» **TASK OBJECTIVE**
Every line holding the string "Height" is to be copied from the entries below.

» **TASK INPUTS**

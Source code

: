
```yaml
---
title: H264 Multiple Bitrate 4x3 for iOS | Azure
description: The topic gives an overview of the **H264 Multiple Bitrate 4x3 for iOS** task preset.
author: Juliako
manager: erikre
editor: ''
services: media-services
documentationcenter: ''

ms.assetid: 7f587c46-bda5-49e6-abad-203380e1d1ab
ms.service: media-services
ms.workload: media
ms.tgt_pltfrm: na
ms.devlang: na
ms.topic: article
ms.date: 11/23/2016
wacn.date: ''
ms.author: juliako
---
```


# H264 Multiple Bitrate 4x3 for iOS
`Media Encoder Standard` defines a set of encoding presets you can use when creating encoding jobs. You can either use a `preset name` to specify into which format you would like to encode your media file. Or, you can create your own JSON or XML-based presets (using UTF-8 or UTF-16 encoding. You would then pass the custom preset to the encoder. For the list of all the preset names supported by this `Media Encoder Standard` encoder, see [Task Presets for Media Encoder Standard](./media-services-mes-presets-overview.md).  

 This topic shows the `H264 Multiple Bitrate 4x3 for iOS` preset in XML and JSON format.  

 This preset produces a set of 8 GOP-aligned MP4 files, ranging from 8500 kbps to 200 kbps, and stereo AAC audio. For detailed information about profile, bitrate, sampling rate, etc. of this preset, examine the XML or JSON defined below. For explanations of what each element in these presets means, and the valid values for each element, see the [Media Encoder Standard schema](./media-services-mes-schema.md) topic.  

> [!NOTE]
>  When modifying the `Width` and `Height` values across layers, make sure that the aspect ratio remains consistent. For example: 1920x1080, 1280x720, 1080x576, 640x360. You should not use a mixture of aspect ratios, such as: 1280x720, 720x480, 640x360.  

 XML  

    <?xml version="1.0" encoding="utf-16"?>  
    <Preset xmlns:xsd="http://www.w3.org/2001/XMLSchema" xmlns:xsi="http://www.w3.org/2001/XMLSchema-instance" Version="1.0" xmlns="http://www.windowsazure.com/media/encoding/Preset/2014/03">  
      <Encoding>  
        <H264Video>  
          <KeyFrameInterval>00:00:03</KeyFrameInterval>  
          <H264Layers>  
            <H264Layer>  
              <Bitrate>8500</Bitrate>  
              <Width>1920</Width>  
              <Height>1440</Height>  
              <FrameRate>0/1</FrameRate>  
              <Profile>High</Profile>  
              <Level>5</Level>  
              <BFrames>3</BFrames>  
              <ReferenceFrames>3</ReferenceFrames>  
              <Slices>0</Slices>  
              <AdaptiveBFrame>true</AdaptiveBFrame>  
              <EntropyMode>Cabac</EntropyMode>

» **COMPLETED EXERCISE**
>  When modifying the `Width` and `Height` values across layers, make sure that the aspect ratio remains consistent. For example: 1920x1080, 1280x720, 1080x576, 640x360. You should not use a mixture of aspect ratios, such as: 1280x720, 720x480, 640x360.  
              <Height>1440</Height>  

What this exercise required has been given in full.